Formazione, promozione e comunicazione sono le parole chiave per il definitivo salto di qualità del settore vitivinicolo irpino. E’ un appello alla condivisione e alla collaborazione quello che arriva Teobaldo Acone riferimento locale dell’associazione “Città del Vino”. La convenzione sottoscritta di recente con il Comune di Avellino nell’ambito del progetto “Area Vasta” può aprire una nuova stagione di crescita e sviluppo per l’Irpinia. “Ma occorre mettere da parte divisioni e campanilismi”, avverte Acone.

Al progetto dell’Area Vasta hanno già aderito 45 comuni irpini. La filiera vitivinicola, fatta eccezione per Taurasi e l’area del rosso per eccellenza, è ben rappresentata. Acone spera in un ulteriore allargamento della partecipazione. “Il territorio deve essere rappresentato al meglio. I nostri vini sono una straordinaria ricchezza per la provincia irpina e la Campania più in generale. Occorre fare sistema e lavorare in sinergia per alimentare il movimento turistico di settore”.

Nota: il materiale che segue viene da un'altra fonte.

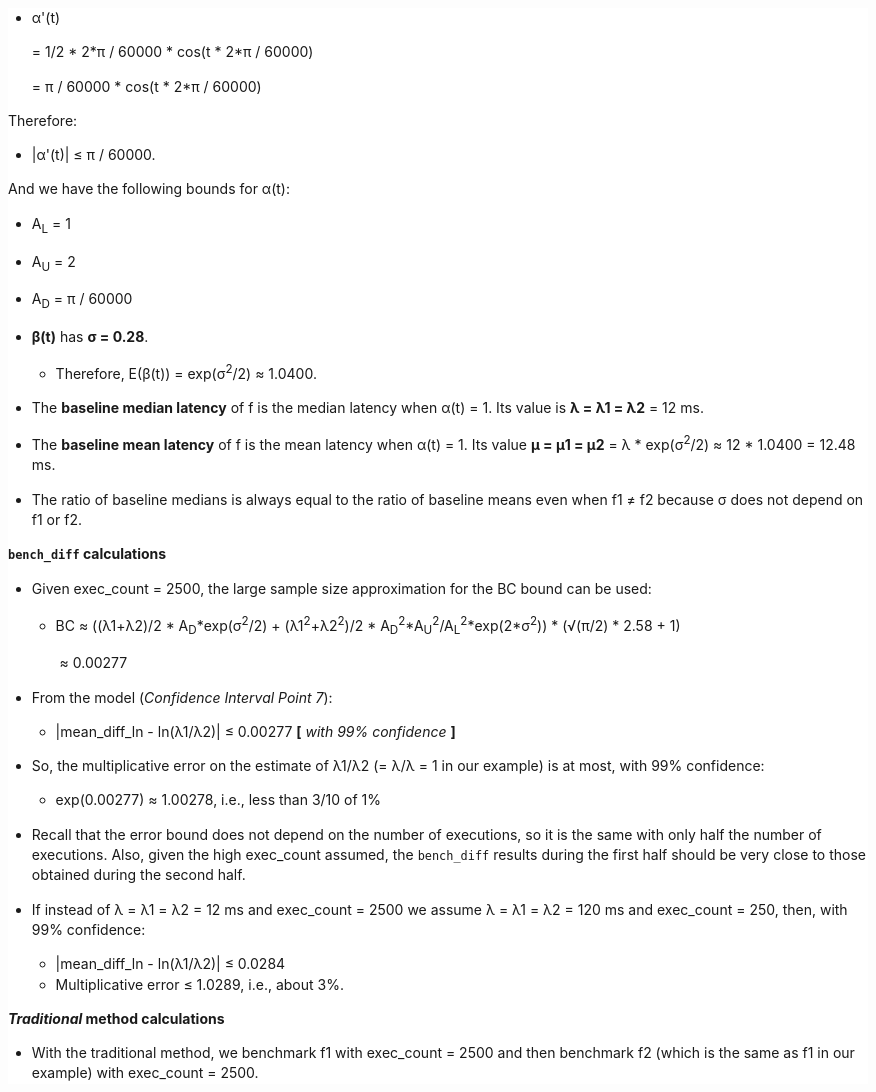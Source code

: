   - α'(t)  

    = 1/2 * 2\*π / 60000 * cos(t * 2\*π / 60000)  

    = π / 60000 * cos(t * 2\*π / 60000)

  Therefore:

  - |α'(t)| ≤ π / 60000.

  And we have the following bounds for α(t):

  - A<sub>L</sub> = 1
  - A<sub>U</sub> = 2
  - A<sub>D</sub> = π / 60000

- **β(t)** has **σ = 0.28**.

  - Therefore, E(β(t)) = exp(σ<sup>2</sup>/2) ≈ 1.0400.

- The **baseline median latency** of f is the median latency when α(t) = 1. Its value is **λ = λ1 = λ2** = 12 ms.

- The **baseline mean latency** of f is the mean latency when α(t) = 1. Its value  **μ = μ1 = μ2** = λ * exp(σ<sup>2</sup>/2) ≈ 12 * 1.0400 = 12.48 ms.

- The ratio of baseline medians is always equal to the ratio of baseline means even when f1 ≠ f2 because σ does not depend on f1 or f2.

**`bench_diff` calculations**

- Given exec_count = 2500, the large sample size approximation for the BC bound can be used:

  - BC ≈ ((λ1\+λ2)/2 * A<sub>D</sub>\*exp(σ<sup>2</sup>/2) + (λ1<sup>2</sup>+λ2<sup>2</sup>)/2 * A<sub>D</sub><sup>2</sup>\*A<sub>U</sub><sup>2</sup>/A<sub>L</sub><sup>2</sup>\*exp(2\*σ<sup>2</sup>)) * (√(π/2) * 2.58 + 1)  

    ​      ≈ 0.00277

- From the model (*Confidence Interval Point 7*):

  - |mean_diff_ln - ln(λ1/λ2)| ≤ 0.00277  **[** _with 99% confidence_ **]**

- So, the multiplicative error on the estimate of λ1/λ2 (= λ/λ = 1 in our example) is at most, with 99% confidence:

  - exp(0.00277) ≈ 1.00278, i.e., less than 3/10 of 1%

- Recall that the error bound does not depend on the number of executions, so it is the same with only half the number of executions. Also, given the high exec_count assumed, the `bench_diff` results during the first half should be very close to those obtained during the second half.

- If instead of λ = λ1 = λ2 = 12 ms and exec_count = 2500 we assume λ = λ1 = λ2 = 120 ms and exec_count = 250, then, with 99% confidence:

  - |mean_diff_ln - ln(λ1/λ2)| ≤ 0.0284
  - Multiplicative error ≤ 1.0289, i.e., about 3%.


***Traditional* method calculations**

- With the traditional method, we benchmark f1 with exec_count = 2500 and then benchmark f2 (which is the same as f1 in our example) with exec_count = 2500.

Le strade del vino, progetto immaginato dalla Provincia di Avellino negli anni ’90, è una sfida da rilanciare al più presto. “Le cantine della nostra provincia devono organizzarsi al meglio per ospitare turisti e visitatori. Non basta produrre un buon vino, bisogna dotarsi delle strutture e dei servizi necessari per un’accoglienza di qualità”, aggiunge Acone.

L’ambasciatore di “Città del Vino” si rivolge anche al Consorzio di Tutela che, dopo il riconoscimento ministeriale, è chiamato a tutelare e garantire un elevato livello qualitativo delle produzioni locali. “Può svolgere una funzione fondamentale sul territorio, di controllo ma soprattutto di promozione, tutela e stimolo dei nostri produttori. Per il salto di qualità serve la collaborazione di tutti. La disponibilità manifestata di recente dalla Camera di Commercio (qui l’intervista del presidente Oreste La Stella) è sicuramente un ottimo punto di partenza”.